→ **Provided information**:
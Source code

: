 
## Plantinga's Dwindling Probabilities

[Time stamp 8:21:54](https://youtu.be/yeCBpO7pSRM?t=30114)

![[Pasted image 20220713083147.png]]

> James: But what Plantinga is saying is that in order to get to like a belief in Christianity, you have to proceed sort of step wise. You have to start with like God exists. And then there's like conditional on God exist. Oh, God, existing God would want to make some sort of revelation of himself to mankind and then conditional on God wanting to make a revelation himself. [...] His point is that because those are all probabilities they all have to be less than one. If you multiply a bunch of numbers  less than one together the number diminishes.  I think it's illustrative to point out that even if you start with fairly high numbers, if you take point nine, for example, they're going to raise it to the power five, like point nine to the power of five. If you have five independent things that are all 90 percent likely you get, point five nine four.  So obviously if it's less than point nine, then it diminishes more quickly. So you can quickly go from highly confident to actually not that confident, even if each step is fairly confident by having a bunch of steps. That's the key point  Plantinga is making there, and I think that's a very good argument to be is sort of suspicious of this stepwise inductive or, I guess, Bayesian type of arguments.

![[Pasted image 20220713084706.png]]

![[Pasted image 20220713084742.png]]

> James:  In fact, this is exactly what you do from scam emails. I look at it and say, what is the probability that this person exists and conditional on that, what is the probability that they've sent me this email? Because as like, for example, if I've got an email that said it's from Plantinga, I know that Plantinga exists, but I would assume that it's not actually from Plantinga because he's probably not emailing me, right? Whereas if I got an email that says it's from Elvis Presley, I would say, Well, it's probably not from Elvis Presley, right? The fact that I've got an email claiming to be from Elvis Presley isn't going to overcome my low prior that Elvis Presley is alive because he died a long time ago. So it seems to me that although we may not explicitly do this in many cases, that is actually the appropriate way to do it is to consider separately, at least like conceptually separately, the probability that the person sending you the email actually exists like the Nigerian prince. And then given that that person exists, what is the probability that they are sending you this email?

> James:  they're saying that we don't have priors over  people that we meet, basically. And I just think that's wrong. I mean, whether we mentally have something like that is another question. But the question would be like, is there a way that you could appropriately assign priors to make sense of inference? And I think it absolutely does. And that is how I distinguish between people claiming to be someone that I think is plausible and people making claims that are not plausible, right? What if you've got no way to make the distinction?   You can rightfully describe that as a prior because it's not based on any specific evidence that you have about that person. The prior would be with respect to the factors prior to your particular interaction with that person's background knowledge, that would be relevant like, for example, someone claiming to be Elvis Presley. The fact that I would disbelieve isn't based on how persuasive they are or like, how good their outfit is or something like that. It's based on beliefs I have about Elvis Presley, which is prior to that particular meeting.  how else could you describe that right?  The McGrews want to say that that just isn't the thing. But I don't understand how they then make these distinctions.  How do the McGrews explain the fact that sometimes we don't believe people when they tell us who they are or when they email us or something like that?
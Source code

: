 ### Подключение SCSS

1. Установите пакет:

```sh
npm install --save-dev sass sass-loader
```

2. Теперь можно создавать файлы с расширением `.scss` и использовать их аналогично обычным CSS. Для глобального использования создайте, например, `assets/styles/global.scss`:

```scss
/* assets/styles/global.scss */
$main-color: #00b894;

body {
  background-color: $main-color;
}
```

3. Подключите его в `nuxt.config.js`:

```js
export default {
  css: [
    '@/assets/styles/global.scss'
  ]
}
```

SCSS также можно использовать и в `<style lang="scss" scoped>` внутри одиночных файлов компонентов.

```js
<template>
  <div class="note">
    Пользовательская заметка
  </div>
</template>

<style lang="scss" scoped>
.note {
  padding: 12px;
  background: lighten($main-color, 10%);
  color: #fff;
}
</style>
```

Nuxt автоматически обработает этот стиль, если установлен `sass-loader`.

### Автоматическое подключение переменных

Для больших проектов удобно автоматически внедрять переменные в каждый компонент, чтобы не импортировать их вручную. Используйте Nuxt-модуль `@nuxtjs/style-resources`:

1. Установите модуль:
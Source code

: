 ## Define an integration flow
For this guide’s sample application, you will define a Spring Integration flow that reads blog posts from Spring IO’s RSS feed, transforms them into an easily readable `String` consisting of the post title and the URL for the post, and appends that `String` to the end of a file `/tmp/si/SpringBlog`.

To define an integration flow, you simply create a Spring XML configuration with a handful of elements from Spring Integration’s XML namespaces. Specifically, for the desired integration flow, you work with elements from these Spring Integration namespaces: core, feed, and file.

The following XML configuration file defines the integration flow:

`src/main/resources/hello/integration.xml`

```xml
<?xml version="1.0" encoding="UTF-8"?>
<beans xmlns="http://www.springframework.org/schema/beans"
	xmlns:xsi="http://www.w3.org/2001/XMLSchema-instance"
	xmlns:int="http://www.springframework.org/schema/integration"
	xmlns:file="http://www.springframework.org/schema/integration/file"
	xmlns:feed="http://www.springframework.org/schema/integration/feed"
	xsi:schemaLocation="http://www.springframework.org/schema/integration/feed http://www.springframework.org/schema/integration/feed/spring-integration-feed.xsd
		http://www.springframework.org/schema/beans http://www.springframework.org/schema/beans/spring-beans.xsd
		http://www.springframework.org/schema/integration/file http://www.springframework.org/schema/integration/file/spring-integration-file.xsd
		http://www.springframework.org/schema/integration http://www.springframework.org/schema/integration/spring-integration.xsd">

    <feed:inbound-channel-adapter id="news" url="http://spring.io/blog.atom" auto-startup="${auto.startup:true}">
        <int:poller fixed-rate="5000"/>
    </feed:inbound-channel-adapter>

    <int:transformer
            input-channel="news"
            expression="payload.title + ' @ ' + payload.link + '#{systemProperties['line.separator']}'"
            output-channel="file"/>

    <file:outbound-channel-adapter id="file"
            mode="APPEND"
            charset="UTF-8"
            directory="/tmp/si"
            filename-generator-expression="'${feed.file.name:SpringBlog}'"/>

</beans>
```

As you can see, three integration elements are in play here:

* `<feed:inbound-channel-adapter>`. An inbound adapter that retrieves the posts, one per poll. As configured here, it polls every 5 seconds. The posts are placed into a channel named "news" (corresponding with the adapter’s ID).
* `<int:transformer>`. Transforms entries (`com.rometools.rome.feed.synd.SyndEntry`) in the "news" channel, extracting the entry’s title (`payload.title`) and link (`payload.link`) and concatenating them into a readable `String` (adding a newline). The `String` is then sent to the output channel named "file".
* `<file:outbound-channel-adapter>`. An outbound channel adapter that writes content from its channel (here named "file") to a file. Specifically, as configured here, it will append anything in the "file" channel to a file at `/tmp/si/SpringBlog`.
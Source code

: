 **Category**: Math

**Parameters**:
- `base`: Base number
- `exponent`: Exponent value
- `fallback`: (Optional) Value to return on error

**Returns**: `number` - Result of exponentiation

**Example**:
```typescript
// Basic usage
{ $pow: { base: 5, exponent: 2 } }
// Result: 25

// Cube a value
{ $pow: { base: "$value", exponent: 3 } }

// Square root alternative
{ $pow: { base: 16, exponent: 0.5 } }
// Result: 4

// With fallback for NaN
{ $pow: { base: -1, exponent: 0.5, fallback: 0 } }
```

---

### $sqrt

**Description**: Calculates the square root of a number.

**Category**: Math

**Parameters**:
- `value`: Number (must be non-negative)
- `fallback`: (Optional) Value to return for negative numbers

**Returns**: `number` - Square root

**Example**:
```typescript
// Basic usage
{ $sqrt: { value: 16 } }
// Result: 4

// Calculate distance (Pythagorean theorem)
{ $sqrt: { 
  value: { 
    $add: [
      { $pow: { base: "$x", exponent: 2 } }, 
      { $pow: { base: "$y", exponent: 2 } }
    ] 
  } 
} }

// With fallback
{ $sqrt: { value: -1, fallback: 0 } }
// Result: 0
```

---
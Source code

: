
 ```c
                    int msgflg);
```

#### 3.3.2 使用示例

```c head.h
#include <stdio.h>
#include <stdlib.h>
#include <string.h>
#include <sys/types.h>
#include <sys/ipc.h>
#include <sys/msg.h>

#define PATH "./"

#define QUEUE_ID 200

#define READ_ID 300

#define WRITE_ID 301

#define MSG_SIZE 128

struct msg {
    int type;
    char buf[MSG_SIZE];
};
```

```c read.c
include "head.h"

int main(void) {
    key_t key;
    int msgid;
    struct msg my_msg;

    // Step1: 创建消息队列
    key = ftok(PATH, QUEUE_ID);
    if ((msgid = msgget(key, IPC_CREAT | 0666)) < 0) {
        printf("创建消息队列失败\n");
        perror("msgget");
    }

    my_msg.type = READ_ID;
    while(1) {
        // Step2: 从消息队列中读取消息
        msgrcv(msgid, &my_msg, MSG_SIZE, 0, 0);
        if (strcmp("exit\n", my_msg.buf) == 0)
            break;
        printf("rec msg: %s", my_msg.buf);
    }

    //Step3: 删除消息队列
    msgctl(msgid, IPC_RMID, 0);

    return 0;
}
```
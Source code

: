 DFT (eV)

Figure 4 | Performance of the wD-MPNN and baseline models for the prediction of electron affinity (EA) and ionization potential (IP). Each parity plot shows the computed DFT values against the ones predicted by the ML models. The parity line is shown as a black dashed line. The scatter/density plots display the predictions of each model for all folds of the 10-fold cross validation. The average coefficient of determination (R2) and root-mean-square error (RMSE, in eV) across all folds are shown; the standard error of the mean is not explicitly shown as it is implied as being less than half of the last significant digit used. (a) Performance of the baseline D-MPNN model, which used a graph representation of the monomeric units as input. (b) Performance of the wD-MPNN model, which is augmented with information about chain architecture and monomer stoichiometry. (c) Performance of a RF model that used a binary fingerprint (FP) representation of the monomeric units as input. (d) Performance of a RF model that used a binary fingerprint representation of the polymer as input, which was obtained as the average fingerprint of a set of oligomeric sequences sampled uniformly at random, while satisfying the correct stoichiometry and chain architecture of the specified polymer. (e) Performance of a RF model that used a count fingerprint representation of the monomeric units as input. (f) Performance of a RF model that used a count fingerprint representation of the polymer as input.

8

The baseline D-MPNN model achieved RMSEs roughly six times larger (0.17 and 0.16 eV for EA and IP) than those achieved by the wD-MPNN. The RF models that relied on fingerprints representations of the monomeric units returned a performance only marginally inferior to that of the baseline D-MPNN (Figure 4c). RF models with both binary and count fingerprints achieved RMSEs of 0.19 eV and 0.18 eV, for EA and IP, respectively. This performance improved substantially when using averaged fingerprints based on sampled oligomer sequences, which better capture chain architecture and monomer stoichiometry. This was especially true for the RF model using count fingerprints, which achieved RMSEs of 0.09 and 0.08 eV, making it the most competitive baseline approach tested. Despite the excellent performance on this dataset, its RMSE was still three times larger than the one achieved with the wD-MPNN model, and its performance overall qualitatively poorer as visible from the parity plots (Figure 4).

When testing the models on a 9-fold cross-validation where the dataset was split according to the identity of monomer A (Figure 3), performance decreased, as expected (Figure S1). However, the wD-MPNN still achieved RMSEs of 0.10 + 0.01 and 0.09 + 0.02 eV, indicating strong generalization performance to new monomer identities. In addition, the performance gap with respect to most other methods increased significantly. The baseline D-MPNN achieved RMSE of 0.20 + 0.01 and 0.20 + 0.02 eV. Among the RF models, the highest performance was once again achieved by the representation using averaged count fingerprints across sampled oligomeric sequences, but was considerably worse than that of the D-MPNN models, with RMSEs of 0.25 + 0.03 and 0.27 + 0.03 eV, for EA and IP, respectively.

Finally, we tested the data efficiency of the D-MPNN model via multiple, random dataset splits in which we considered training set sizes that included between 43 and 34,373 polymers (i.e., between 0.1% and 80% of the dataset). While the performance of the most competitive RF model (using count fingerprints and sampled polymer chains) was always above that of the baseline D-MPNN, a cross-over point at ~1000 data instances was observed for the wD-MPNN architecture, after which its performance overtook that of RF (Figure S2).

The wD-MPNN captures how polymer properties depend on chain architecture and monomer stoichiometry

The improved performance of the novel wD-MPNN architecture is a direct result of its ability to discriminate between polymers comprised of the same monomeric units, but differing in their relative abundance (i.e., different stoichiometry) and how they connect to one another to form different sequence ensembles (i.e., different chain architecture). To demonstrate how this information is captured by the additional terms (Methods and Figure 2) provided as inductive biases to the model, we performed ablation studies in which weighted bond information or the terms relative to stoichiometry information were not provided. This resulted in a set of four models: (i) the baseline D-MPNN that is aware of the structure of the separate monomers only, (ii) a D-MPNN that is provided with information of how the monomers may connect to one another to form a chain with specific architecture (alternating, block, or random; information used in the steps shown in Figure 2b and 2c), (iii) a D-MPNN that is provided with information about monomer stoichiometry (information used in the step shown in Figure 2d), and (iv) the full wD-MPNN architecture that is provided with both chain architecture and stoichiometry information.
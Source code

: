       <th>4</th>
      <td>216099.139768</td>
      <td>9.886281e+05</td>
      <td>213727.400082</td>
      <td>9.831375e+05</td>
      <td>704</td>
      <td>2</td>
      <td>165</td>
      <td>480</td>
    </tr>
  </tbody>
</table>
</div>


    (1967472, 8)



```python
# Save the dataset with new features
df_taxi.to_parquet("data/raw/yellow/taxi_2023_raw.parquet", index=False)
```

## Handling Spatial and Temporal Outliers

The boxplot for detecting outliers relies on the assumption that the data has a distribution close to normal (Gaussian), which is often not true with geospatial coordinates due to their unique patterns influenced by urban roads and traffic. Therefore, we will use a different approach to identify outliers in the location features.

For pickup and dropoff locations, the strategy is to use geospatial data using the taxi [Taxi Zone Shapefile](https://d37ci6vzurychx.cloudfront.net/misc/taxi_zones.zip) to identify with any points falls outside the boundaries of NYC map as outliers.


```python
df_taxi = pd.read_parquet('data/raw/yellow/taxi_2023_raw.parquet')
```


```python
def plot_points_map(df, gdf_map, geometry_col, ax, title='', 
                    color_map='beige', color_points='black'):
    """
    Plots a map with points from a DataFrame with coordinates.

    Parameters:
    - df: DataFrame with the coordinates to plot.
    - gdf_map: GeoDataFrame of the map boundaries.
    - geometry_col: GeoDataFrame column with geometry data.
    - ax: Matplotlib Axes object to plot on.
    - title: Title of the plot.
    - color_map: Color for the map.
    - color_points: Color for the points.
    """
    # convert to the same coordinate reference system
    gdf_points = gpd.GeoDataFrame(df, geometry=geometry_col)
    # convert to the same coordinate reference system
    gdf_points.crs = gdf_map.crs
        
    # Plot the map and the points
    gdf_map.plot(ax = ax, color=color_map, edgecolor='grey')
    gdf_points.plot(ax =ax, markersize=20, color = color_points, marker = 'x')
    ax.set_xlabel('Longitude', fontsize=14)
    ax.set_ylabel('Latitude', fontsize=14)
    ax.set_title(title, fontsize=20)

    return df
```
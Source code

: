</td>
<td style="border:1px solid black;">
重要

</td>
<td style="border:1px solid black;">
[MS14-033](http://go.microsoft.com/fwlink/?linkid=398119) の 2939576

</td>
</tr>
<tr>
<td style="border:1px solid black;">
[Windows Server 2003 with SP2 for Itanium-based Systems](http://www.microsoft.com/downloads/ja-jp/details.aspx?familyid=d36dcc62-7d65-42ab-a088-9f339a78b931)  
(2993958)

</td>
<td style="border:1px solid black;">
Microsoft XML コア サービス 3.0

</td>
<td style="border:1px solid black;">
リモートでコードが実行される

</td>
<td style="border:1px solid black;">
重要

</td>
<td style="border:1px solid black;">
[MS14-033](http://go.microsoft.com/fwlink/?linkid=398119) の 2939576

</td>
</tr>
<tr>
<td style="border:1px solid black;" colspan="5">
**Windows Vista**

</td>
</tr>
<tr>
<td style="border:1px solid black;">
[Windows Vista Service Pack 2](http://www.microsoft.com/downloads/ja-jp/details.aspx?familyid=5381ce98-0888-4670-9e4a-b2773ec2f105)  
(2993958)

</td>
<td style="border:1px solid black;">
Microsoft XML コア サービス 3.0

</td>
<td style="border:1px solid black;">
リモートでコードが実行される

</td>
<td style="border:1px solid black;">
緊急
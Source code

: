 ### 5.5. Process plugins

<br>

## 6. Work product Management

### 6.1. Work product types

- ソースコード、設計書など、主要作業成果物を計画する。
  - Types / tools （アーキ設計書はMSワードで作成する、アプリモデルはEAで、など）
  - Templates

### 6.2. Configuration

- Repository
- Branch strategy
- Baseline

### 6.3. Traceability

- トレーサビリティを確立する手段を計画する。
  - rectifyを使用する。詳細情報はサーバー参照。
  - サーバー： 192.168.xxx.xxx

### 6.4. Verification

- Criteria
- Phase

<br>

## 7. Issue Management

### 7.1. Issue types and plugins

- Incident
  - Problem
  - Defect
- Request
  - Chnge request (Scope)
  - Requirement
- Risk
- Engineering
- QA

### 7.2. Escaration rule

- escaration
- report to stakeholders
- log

→ **What is required**: Looking at the records above, which lines contain "xmlns"? Copy those lines.

→ **Exercise response**:
<beans xmlns="http://www.springframework.org/schema/beans"
	xmlns:xsi="http://www.w3.org/2001/XMLSchema-instance"
	xmlns:int="http://www.springframework.org/schema/integration"
	xmlns:file="http://www.springframework.org/schema/integration/file"
	xmlns:feed="http://www.springframework.org/schema/integration/feed"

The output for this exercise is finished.